There are some cases where with a value-bound-denominator greater than the max_denominator, no examples are possible: eg fractions('1/3', '2/3', 1) has no valid output and nor has fractions(.5, .5, 1).

I see three choices:

  1. Allow some examples to be outside the specified bounds, or allow bounds with no possible examples.
  2. Validate the value-bounds with respect to the precision bound. (I've done this because I like it - the way the various intervals all fall into place is lovely). Note that value bounds may be unrepresentable with fractions of max_denominator; it all still works perfectly.
  3. Try to validate whether there are any possible outputs in cases where a bound has too high a denominator.
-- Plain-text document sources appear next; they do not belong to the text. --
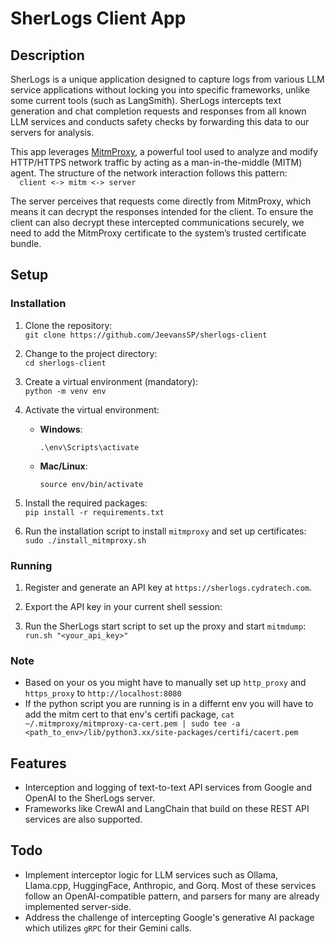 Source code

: # SherLogs Client App

## Description

SherLogs is a unique application designed to capture logs from various LLM service applications without locking you into specific frameworks, unlike some current tools (such as LangSmith). SherLogs intercepts text generation and chat completion requests and responses from all known LLM services and conducts safety checks by forwarding this data to our servers for analysis.

This app leverages [MitmProxy](https://mitmproxy.org/), a powerful tool used to analyze and modify HTTP/HTTPS network traffic by acting as a man-in-the-middle (MITM) agent. The structure of the network interaction follows this pattern:  
 `   client <-> mitm <-> server  `

The server perceives that requests come directly from MitmProxy, which means it can decrypt the responses intended for the client. To ensure the client can also decrypt these intercepted communications securely, we need to add the MitmProxy certificate to the system’s trusted certificate bundle.

## Setup

### Installation

1. Clone the repository:  
   `git clone https://github.com/JeevansSP/sherlogs-client`
2. Change to the project directory:  
   `cd sherlogs-client`
3. Create a virtual environment (mandatory):  
   `python -m venv env`
4. Activate the virtual environment:

   - **Windows**:
     ```
     .\env\Scripts\activate
     ```
   - **Mac/Linux**:
     ```
     source env/bin/activate
     ```

5. Install the required packages:  
   `pip install -r requirements.txt`

6. Run the installation script to install `mitmproxy` and set up certificates:
   `sudo ./install_mitmproxy.sh`

### Running

1. Register and generate an API key at `https://sherlogs.cydratech.com`.

2. Export the API key in your current shell session:

3. Run the SherLogs start script to set up the proxy and start `mitmdump`:
   `run.sh "<your_api_key>"`

### Note
- Based on your os you might have to manually set up `http_proxy` and `https_proxy` to `http://localhost:8080` 
- If the python script you are running is in a differnt env you will have to add the mitm cert to that env's certifi package, `cat ~/.mitmproxy/mitmproxy-ca-cert.pem | sudo tee -a <path_to_env>/lib/python3.xx/site-packages/certifi/cacert.pem`


## Features

- Interception and logging of text-to-text API services from Google and OpenAI to the SherLogs server.
- Frameworks like CrewAI and LangChain that build on these REST API services are also supported.

## Todo

- Implement interceptor logic for LLM services such as Ollama, Llama.cpp, HuggingFace, Anthropic, and Gorq. Most of these services follow an OpenAI-compatible pattern, and parsers for many are already implemented server-side.
- Address the challenge of intercepting Google's generative AI package which utilizes `gRPC` for their Gemini calls.


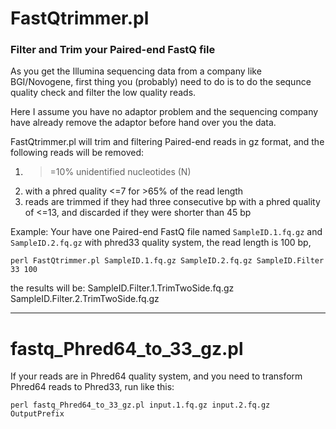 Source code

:# FastQtrimmer.pl
### Filter and Trim your Paired-end FastQ file

As you get the Illumina sequencing data from a company like BGI/Novogene, first thing 
you (probably) need to do is to do the sequnce quality check and filter the low quality reads.

Here I assume you have no adaptor problem and the sequencing company have already remove 
the adaptor before hand over you the data.

FastQtrimmer.pl will trim and filtering Paired-end reads in gz format, and the following reads
will be removed:
  1) >=10% unidentified nucleotides (N)
  2) with a phred quality <=7 for >65% of the read length
  3) reads are trimmed if they had three consecutive bp with a phred quality of <=13, 
     and discarded if they were shorter than 45 bp

Example:
Your have one Paired-end FastQ file named `SampleID.1.fq.gz` and  `SampleID.2.fq.gz` with phred33 quality system, 
the read length is 100 bp, 

```
perl FastQtrimmer.pl SampleID.1.fq.gz SampleID.2.fq.gz SampleID.Filter 33 100
```

the results will be:
SampleID.Filter.1.TrimTwoSide.fq.gz 
SampleID.Filter.2.TrimTwoSide.fq.gz

---

# fastq_Phred64_to_33_gz.pl

If your reads are in Phred64 quality system, and you need to transform Phred64 reads to Phred33, run like this:
```
perl fastq_Phred64_to_33_gz.pl input.1.fq.gz input.2.fq.gz OutputPrefix
```

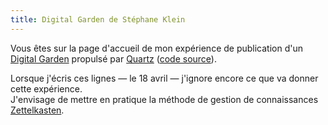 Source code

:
 ```yaml
---
title: Digital Garden de Stéphane Klein
---
```

Vous êtes sur la page d'accueil de mon expérience de publication d'un [Digital Garden](https://jzhao.xyz/posts/networked-thought#what-is-digital-gardening) propulsé par [Quartz](https://quartz.jzhao.xyz/) ([code source](https://github.com/stephane-klein/obsidian-quartz-playground)).

Lorsque j'écris ces lignes — le 18 avril — j'ignore encore ce que va donner cette expérience.  
J'envisage de mettre en pratique la méthode de gestion de connaissances [Zettelkasten](https://fr.wikipedia.org/wiki/Zettelkasten).

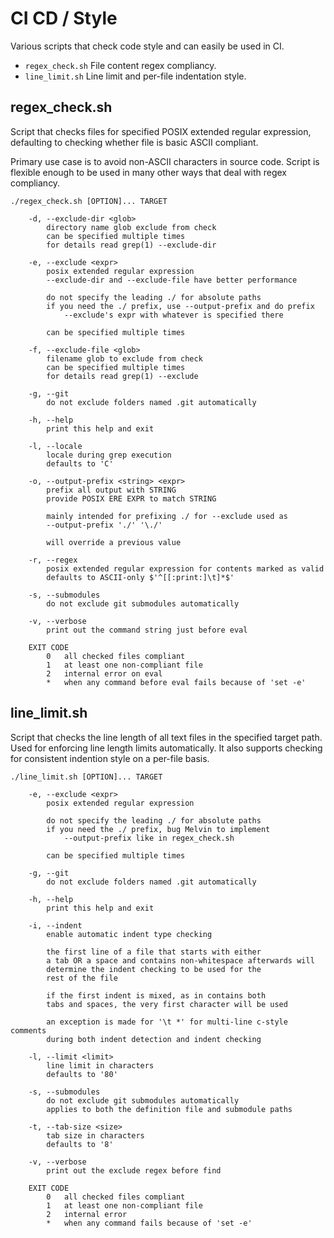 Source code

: # CI CD / Style

Various scripts that check code style and can easily be used in CI.

* `regex_check.sh` File content regex compliancy.
* `line_limit.sh` Line limit and per-file indentation style.

## regex\_check.sh

Script that checks files for specified POSIX extended regular expression,
defaulting to checking whether file is basic ASCII compliant.

Primary use case is to avoid non-ASCII characters in source code. Script is
flexible enough to be used in many other ways that deal with regex compliancy.

```
./regex_check.sh [OPTION]... TARGET

	-d, --exclude-dir <glob>
		directory name glob exclude from check
		can be specified multiple times
		for details read grep(1) --exclude-dir

	-e, --exclude <expr>
		posix extended regular expression
		--exclude-dir and --exclude-file have better performance

		do not specify the leading ./ for absolute paths
		if you need the ./ prefix, use --output-prefix and do prefix
			--exclude's expr with whatever is specified there

		can be specified multiple times

	-f, --exclude-file <glob>
		filename glob to exclude from check
		can be specified multiple times
		for details read grep(1) --exclude

	-g, --git
		do not exclude folders named .git automatically

	-h, --help
		print this help and exit

	-l, --locale
		locale during grep execution
		defaults to 'C'

	-o, --output-prefix <string> <expr>
		prefix all output with STRING
		provide POSIX ERE EXPR to match STRING

		mainly intended for prefixing ./ for --exclude used as
		--output-prefix './' '\./'

		will override a previous value

	-r, --regex
		posix extended regular expression for contents marked as valid
		defaults to ASCII-only $'^[[:print:]\t]*$'

	-s, --submodules
		do not exclude git submodules automatically

	-v, --verbose
		print out the command string just before eval

	EXIT CODE
		0	all checked files compliant
		1	at least one non-compliant file
		2	internal error on eval
		*	when any command before eval fails because of 'set -e'
```

## line\_limit.sh

Script that checks the line length of all text files in the specified target
path. Used for enforcing line length limits automatically. It also supports
checking for consistent indention style on a per-file basis.

```
./line_limit.sh [OPTION]... TARGET

	-e, --exclude <expr>
		posix extended regular expression

		do not specify the leading ./ for absolute paths
		if you need the ./ prefix, bug Melvin to implement
			--output-prefix like in regex_check.sh

		can be specified multiple times

	-g, --git
		do not exclude folders named .git automatically

	-h, --help
		print this help and exit

	-i, --indent
		enable automatic indent type checking

		the first line of a file that starts with either
		a tab OR a space and contains non-whitespace afterwards will
		determine the indent checking to be used for the
		rest of the file

		if the first indent is mixed, as in contains both
		tabs and spaces, the very first character will be used

		an exception is made for '\t *' for multi-line c-style comments
		during both indent detection and indent checking

	-l, --limit <limit>
		line limit in characters
		defaults to '80'

	-s, --submodules
		do not exclude git submodules automatically
		applies to both the definition file and submodule paths

	-t, --tab-size <size>
		tab size in characters
		defaults to '8'

	-v, --verbose
		print out the exclude regex before find

	EXIT CODE
		0	all checked files compliant
		1	at least one non-compliant file
		2	internal error
		*	when any command fails because of 'set -e'
```
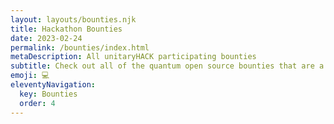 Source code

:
 ```yaml
---
layout: layouts/bounties.njk
title: Hackathon Bounties
date: 2023-02-24
permalink: /bounties/index.html
metaDescription: All unitaryHACK participating bounties
subtitle: Check out all of the quantum open source bounties that are a part of this year's unitaryHACK hackathon!
emoji: 💻
eleventyNavigation:
  key: Bounties
  order: 4
---
```

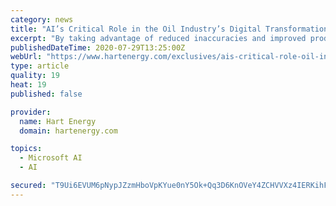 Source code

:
 ```yaml
---
category: news
title: "AI’s Critical Role in the Oil Industry’s Digital Transformation Journey"
excerpt: "By taking advantage of reduced inaccuracies and improved productivity thanks to AI, the oil and gas industry can enjoy faster data analysis and more informed business decisions."
publishedDateTime: 2020-07-29T13:25:00Z
webUrl: "https://www.hartenergy.com/exclusives/ais-critical-role-oil-industrys-digital-transformation-journey-188864"
type: article
quality: 19
heat: 19
published: false

provider:
  name: Hart Energy
  domain: hartenergy.com

topics:
  - Microsoft AI
  - AI

secured: "T9Ui6EVUM6pNypJZzmHboVpKYue0nY5Ok+Qq3D6KnOVeY4ZCHVVXz4IERKihFHdFK/RowMG7DaOExpe9scYICxmX/pAGPSv+QdBqlohqn+CvqDtVW44xmoAJRh/T3dQauV3aLfZ6FPAMwcU9THjnysYVF3Bcta7ewqL5GVoMoMxWEdraVEEljLXD6U5LjnUy7+E1BlymfcSHr+007wXcnRwgGOqVzAxTE44r9SEVzhzbL3n9eGS7gPE5KB0XHVGtLUVBa5U9Q+Dru9DDE2HKgb3PgTxYwT5F8VjU8kGD2DGdYvQSh7x5vx7uPiqNj7VYh6PetU/iRidyfG189KTI5A==;reMnkmYQn14XGLJDH4uHwA=="
---
```


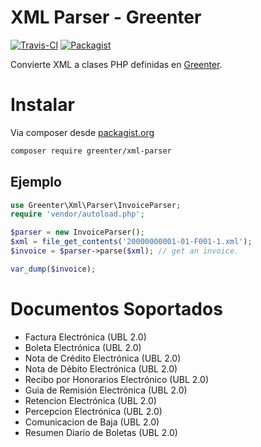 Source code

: # XML Parser - Greenter

[![Travis-CI](https://img.shields.io/travis/giansalex/greenter-xml-parser.svg?branch=master&style=flat-square)](https://travis-ci.org/giansalex/greenter-xml-parser)
[![Packagist](https://img.shields.io/packagist/v/greenter/xml-parser.svg?style=flat-square)](https://packagist.org/packages/greenter/xml-parser)

Convierte XML a clases PHP definidas en [Greenter](https://github.com/thegreenter/greenter).

# Instalar
Via composer desde [packagist.org](https://packagist.org/packages/greenter/xml-parser)

```bash
composer require greenter/xml-parser
```

## Ejemplo
```php
use Greenter\Xml\Parser\InvoiceParser;
require 'vendor/autoload.php';

$parser = new InvoiceParser();
$xml = file_get_contents('20000000001-01-F001-1.xml');
$invoice = $parser->parse($xml); // get an invoice.

var_dump($invoice);
```

# Documentos Soportados

- Factura Electrónica (UBL 2.0)
- Boleta Electrónica (UBL 2.0)
- Nota de Crédito Electrónica (UBL 2.0)
- Nota de Débito Electrónica (UBL 2.0)
- Recibo por Honorarios Electrónico (UBL 2.0)
- Guia de Remisión Electrónica (UBL 2.0)
- Retencion Electrónica (UBL 2.0)
- Percepcion Electrónica (UBL 2.0)
- Comunicacion de Baja (UBL 2.0)
- Resumen Diario de Boletas (UBL 2.0)
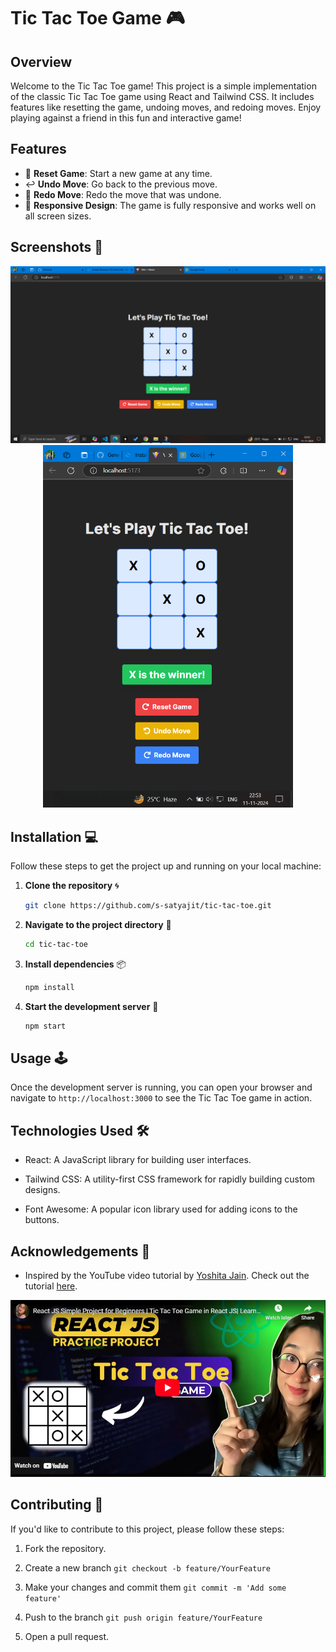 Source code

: # Tic Tac Toe Game 🎮

## Overview
Welcome to the Tic Tac Toe game! This project is a simple implementation of the classic Tic Tac Toe game using React and Tailwind CSS. It includes features like resetting the game, undoing moves, and redoing moves. Enjoy playing against a friend in this fun and interactive game!

## Features
- 🔄 **Reset Game**: Start a new game at any time.
- ↩️ **Undo Move**: Go back to the previous move.
- 🔁 **Redo Move**: Redo the move that was undone.
- 📱 **Responsive Design**: The game is fully responsive and works well on all screen sizes.

## Screenshots 📸

<div align="center"> <img src="image-1.png" alt="Screenshot 1" width="900"> </div> <div align="center"> <img src="image-2.png" alt="Screenshot 2" width="400"> </div>

## Installation 💻
Follow these steps to get the project up and running on your local machine:

1. **Clone the repository** 🌀
   ```bash
   git clone https://github.com/s-satyajit/tic-tac-toe.git
   ```

2. **Navigate to the project directory** 📂

    ```bash
    cd tic-tac-toe
    ```

3. **Install dependencies** 📦
    ```bash
    npm install
    ```

4. **Start the development server** 🚀
    
    ```bash
    npm start
    ```

## Usage 🕹️
Once the development server is running, you can open your browser and navigate to ```http://localhost:3000``` to see the Tic Tac Toe game in action.

## Technologies Used 🛠️
- React: A JavaScript library for building user interfaces.

- Tailwind CSS: A utility-first CSS framework for rapidly building custom designs.

- Font Awesome: A popular icon library used for adding icons to the buttons.

## Acknowledgements 🙏

- Inspired by the YouTube video tutorial by <a href="https://www.linkedin.com/in/yoshita-jain-510893148/">Yoshita Jain</a>. Check out the tutorial <a href="https://youtu.be/D_tyfqNZm6I?si=FI1J_Y_cExXa73JR">here</a>.

![alt text](image.png)

## Contributing 🤝
If you'd like to contribute to this project, please follow these steps:

1. Fork the repository.

2. Create a new branch ```git checkout -b feature/YourFeature```

3. Make your changes and commit them ```git commit -m 'Add some feature'```

4. Push to the branch ```git push origin feature/YourFeature```

5. Open a pull request.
If max_value - min_value >= Fraction(1, max_denominator), this is trivially true. If not, I haven't yet been able to get possible example denominator values in less than linear time of the greatest denominator (by checking each). The trivial case of equal value bounds with an illegal denominator is obvious but not much use.

The whole point of this pull is that I don't like option one, and three is similar but less consistent!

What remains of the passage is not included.